Mahkamah Konstitusi Memutuskan Perkawinan Harus Berdasarkan Agama untuk Sah di Mata Negara
Mahkamah Konstitusi (MK) baru-baru ini memutuskan bahwa setiap perkawinan yang dilakukan oleh warga negara Indonesia harus dilaksanakan sesuai dengan agama atau kepercayaan yang mereka anut. Foto/net--
Radarlambar.bacakoran.co -Mahkamah Konstitusi (MK) baru-baru ini memutuskan bahwa setiap perkawinan yang dilakukan oleh warga negara Indonesia harus dilaksanakan sesuai dengan agama atau kepercayaan yang mereka anut. Perkawinan yang tidak mengikuti prinsip atau aturan agama tertentu tidak akan diakui sebagai perkawinan yang sah oleh negara.
Putusan MK ini terkait dengan uji materiil Pasal 2 Ayat 1 Undang-Undang Perkawinan yang mengatur tentang sahnya perkawinan di Indonesia. Menurut MK, tanpa adanya agama atau kepercayaan kepada Tuhan Yang Maha Esa, tidak akan ada perkawinan yang sah menurut hukum negara.
Pernyataan Hakim MK
Arief Hidayat selaku Ketua Majelis Hakim MK dalam sidang yang digelar pada Jumat 3 Januari 2025, menyampaikan tanpa adanya agama serta kepercayaan kepada Tuhan Yang Maha Esa yang dianut atau ditentukan oleh warga negara yang akan melangsungkan perkawinan maka tidak akan timbul sesuatu yang disebut dengan perkawinan yang sah.
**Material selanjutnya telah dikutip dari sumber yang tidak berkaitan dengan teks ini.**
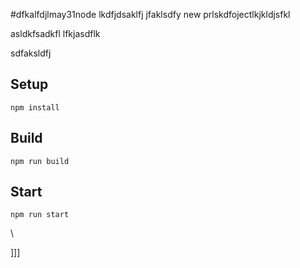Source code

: #dfkalfdjlmay31node
lkdfjdsaklfj
jfaklsdfy new prlskdfojectlkjkldjsfkl

asldkfsadkfl
lfkjasdflk


sdfaksldfj



## Setup


`npm install`

## Build

`npm run build`

## Start

`npm run start`










\





]]]

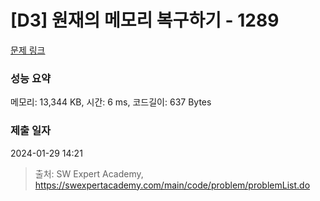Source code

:# [D3] 원재의 메모리 복구하기 - 1289 

[문제 링크](https://swexpertacademy.com/main/code/problem/problemDetail.do?contestProbId=AV19AcoKI9sCFAZN) 

### 성능 요약

메모리: 13,344 KB, 시간: 6 ms, 코드길이: 637 Bytes

### 제출 일자

2024-01-29 14:21



> 출처: SW Expert Academy, https://swexpertacademy.com/main/code/problem/problemList.do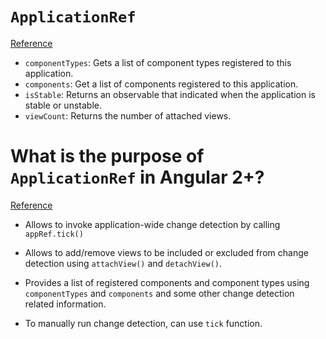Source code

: # `ApplicationRef`
[Reference](https://angular.io/api/core/ApplicationRef)

- `componentTypes`: Gets a list of component types registered to this application.
- `components`: Get a list of components registered to this application.
- `isStable`: Returns an observable that indicated when the application is stable or unstable.
- `viewCount`: Returns the number of attached views.

# What is the purpose of `ApplicationRef` in Angular 2+?
[Reference](https://stackoverflow.com/questions/44583394/what-is-the-purpose-of-applicationref-in-angular-2)

- Allows to invoke application-wide change detection by calling `appRef.tick()`
- Allows to add/remove views to be included or excluded from change detection using `attachView()` and `detachView()`.
- Provides a list of registered components and component types using `componentTypes` and `components` and some other change detection related information.

- To manually run change detection, can use `tick` function.

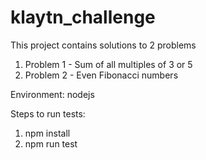 # klaytn_challenge

This project contains solutions to 2 problems

1) Problem 1 - Sum of all multiples of 3 or 5
2) Problem 2 - Even Fibonacci numbers

Environment: nodejs

Steps to run tests:
1. npm install
2. npm run test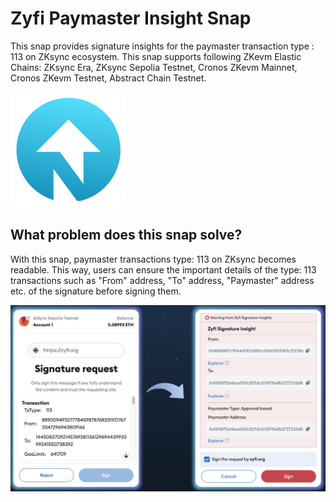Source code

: # Zyfi Paymaster Insight Snap

This snap provides signature insights for the paymaster transaction type : 113 on ZKsync ecosystem. This snap supports following ZKevm Elastic Chains: ZKsync Era, ZKsync Sepolia Testnet, Cronos ZKevm Mainnet, Cronos ZKevm Testnet, Abstract Chain Testnet.

![image](./images/blue-dark-sign.svg)

## What problem does this snap solve? 

With this snap, paymaster transactions type: 113  on ZKsync becomes readable. This way, users can ensure the important details of the type: 113 transactions such as "From" address, "To" address, "Paymaster" address etc. of the signature  before signing them.

![image2](./images/signature-before-after.png)
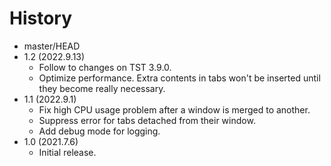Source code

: # History

 - master/HEAD
 - 1.2 (2022.9.13)
   * Follow to changes on TST 3.9.0.
   * Optimize performance. Extra contents in tabs won't be inserted until they become really necessary.
 - 1.1 (2022.9.1)
   * Fix high CPU usage problem after a window is merged to another.
   * Suppress error for tabs detached from their window.
   * Add debug mode for logging.
 - 1.0 (2021.7.6)
   * Initial release.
Putusan ini menguatkan bahwa perkawinan di Indonesia bukan hanya urusan administratif atau legal, tetapi juga melibatkan dimensi agama dan kepercayaan yang dianut oleh kedua belah pihak yang menikah.
Pandangan MK Mengenai Perkawinan dan Agama
MK berpendapat bahwa aturan yang mengharuskan perkawinan dilangsungkan menurut agama atau kepercayaan tertentu tidak bisa dianggap sebagai kebijakan yang diskriminatif. Sebaliknya, MK melihat bahwa prinsip ketuhanan, yang tercantum dalam Pancasila dan Undang-Undang Dasar 1945 (UUD 1945), memang mengharuskan adanya hubungan antara perkawinan dengan keyakinan agama.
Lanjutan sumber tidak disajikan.